I then want to use aggregation to find a student and the corresponding courses with grade(s).

from pymongo import MongoClient
import pprint

client = MongoClient("mongodb://127.0.0.1:27017")
db = client["Database"]

pipeline = [
    {
        "$lookup": {
            "from": "courses",
            "localField": "_id",
            "foreignField": "student_id",
            "as": "student_course"
            }
    },
    {
        "$match": {
            "_id": "0"
        }
    }
]

pprint.pprint(list(db.students.aggregate(pipeline)))
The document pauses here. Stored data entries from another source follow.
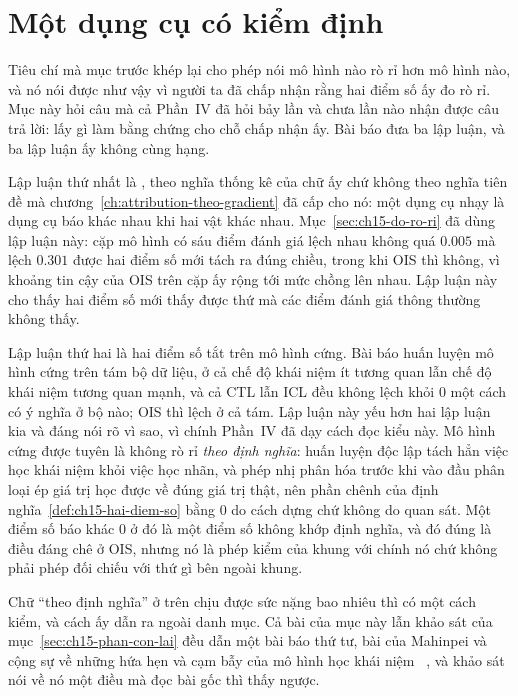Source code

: \section{Một dụng cụ có kiểm định}
\label{sec:ch15-dung-cu-duoc-kiem}

%
Tiêu chí mà mục trước khép lại cho phép nói mô hình nào rò rỉ hơn mô hình nào,
và nó nói được như vậy vì người ta đã chấp nhận rằng hai điểm số ấy đo rò rỉ.
Mục này hỏi câu mà cả Phần~IV đã hỏi bảy lần và chưa lần nào nhận được câu trả
lời: lấy gì làm bằng chứng cho chỗ chấp nhận ấy. Bài báo đưa ba lập luận, và ba
lập luận ấy không cùng hạng.

%
Lập luận thứ nhất là , theo nghĩa thống kê của chữ ấy chứ không theo
nghĩa tiên đề mà chương~\ref{ch:attribution-theo-gradient} đã cấp cho nó: một
dụng cụ nhạy là dụng cụ báo khác nhau khi hai vật khác nhau.
Mục~\ref{sec:ch15-do-ro-ri} đã dùng lập luận này: cặp mô hình có sáu điểm đánh
giá lệch nhau không quá $0.005$ mà
 lệch
$0.301$ được hai điểm số mới tách ra đúng chiều, trong khi OIS thì không, vì
khoảng tin cậy của OIS trên cặp ấy rộng tới mức chồng lên nhau. Lập luận này cho
thấy hai điểm số mới thấy được thứ mà các điểm đánh giá thông thường không thấy.

%
Lập luận thứ hai là hai điểm số  tắt trên mô hình cứng. Bài báo huấn luyện mô
hình cứng trên tám bộ dữ liệu, ở cả chế độ khái niệm ít tương quan lẫn chế độ
khái niệm tương quan mạnh, và cả CTL lẫn ICL đều không lệch khỏi 0 một cách có ý
nghĩa ở bộ nào; OIS thì lệch ở cả tám. Lập luận này yếu hơn hai lập luận kia và
đáng nói rõ vì sao, vì chính Phần~IV đã dạy cách đọc kiểu này. Mô hình cứng được
tuyên là không rò rỉ \emph{theo định nghĩa}: huấn luyện độc lập tách hẳn việc học
khái niệm khỏi việc học nhãn, và phép nhị phân hóa trước khi vào đầu phân loại
ép giá trị học được về đúng giá trị thật, nên phần chênh của
định nghĩa~\ref{def:ch15-hai-diem-so} bằng 0 do cách dựng chứ không do quan sát.
Một điểm số báo khác 0 ở đó là một điểm số không khớp định nghĩa, và đó đúng là
điều đáng chê ở OIS, nhưng nó là phép kiểm  của
khung với chính nó
chứ không phải phép đối chiếu với thứ gì bên ngoài khung.

%
Chữ \enquote{theo định nghĩa} ở trên chịu được sức nặng bao nhiêu thì có một
cách kiểm, và cách ấy dẫn ra ngoài danh mục. Cả bài của mục này lẫn khảo sát của
mục~\ref{sec:ch15-phan-con-lai} đều dẫn một bài báo thứ tư, bài của Mahinpei và
cộng sự về những hứa hẹn và cạm bẫy của mô hình học khái niệm
~\autocite{mclm}, và khảo sát nói về nó một điều mà đọc
bài gốc thì thấy ngược.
I'm not sure if the student_id/grade is implemented correctly in the "courses" collection, so that might be one reason why my arregation returns [].
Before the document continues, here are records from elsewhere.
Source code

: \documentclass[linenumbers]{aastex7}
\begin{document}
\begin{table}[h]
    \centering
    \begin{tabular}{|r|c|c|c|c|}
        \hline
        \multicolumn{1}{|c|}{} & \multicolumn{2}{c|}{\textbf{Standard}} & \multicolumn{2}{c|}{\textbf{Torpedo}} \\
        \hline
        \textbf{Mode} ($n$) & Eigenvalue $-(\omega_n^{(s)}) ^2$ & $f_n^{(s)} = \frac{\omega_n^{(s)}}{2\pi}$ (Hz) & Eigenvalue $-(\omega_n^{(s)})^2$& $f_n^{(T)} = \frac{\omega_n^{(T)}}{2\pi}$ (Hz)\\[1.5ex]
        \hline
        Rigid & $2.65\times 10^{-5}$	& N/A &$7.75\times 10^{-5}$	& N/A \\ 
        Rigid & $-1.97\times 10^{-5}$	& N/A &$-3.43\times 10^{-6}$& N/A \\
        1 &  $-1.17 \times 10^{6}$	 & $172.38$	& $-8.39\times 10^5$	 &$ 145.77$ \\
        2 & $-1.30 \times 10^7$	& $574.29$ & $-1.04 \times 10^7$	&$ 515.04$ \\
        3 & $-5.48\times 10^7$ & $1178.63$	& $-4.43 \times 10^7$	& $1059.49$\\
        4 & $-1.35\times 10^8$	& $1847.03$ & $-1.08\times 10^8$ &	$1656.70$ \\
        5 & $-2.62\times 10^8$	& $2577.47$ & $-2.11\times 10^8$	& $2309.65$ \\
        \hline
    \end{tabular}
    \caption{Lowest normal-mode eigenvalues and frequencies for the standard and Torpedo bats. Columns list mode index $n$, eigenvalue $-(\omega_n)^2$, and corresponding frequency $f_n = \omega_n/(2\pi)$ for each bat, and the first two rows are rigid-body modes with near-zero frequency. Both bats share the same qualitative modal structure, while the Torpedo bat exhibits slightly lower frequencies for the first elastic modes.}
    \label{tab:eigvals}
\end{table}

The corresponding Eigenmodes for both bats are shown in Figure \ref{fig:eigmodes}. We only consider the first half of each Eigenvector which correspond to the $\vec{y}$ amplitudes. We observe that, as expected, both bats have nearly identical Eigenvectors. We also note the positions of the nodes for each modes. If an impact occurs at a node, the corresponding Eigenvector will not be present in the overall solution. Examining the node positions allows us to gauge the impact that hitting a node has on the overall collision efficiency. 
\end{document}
The aggregate works if I create seperate courses for each student, but that seems like a waste of memory, so I would like to have one course with all the student_ids and grades in an array.

Expected output:

 [{'_id': '0',
  'firstname': 'Bert',
  'lastname': 'Holden',
  'student_course': [{'_id': '10',
                      'coursename': 'Databases',
                      'grade': '83.442',
                      'student_id': '0'}]}]
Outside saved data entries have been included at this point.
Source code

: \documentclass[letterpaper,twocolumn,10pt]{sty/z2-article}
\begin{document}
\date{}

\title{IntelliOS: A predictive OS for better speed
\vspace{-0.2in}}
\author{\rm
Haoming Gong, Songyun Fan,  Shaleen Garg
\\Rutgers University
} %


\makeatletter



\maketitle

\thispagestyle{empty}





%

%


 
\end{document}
CodePudding user response:

A couple of points worth mentioning..

  1. Your example code in file "courses.py" is inserting grades as a string that represents an array, not an actual array. This was pointed out by Matt in the comments, and you requested an explanation. Here is my attempt to explain - if you insert a string that looks like an array you cannot perform $unwind, or $lookup on sub-elements because they aren't sub-elements, they are part of a string.
  2. You have array data in courses that hold students grades, which are the datapoints that are desired, but you start the aggregation on the student collection. Instead, perhaps change your perspective a bit and come at it from the courses collections instead of the student perspective. If you do, you will may re-qualify the requirement as - "show me all courses and student grades where student id is 0".
  3. Your array data seems to have a datatype mismatch. The student id is an integer in your string variable "array", but the student collection has the student id as a string. Need to be consistent for the $lookup to work properly (if not wanting to perform a bunch of casting).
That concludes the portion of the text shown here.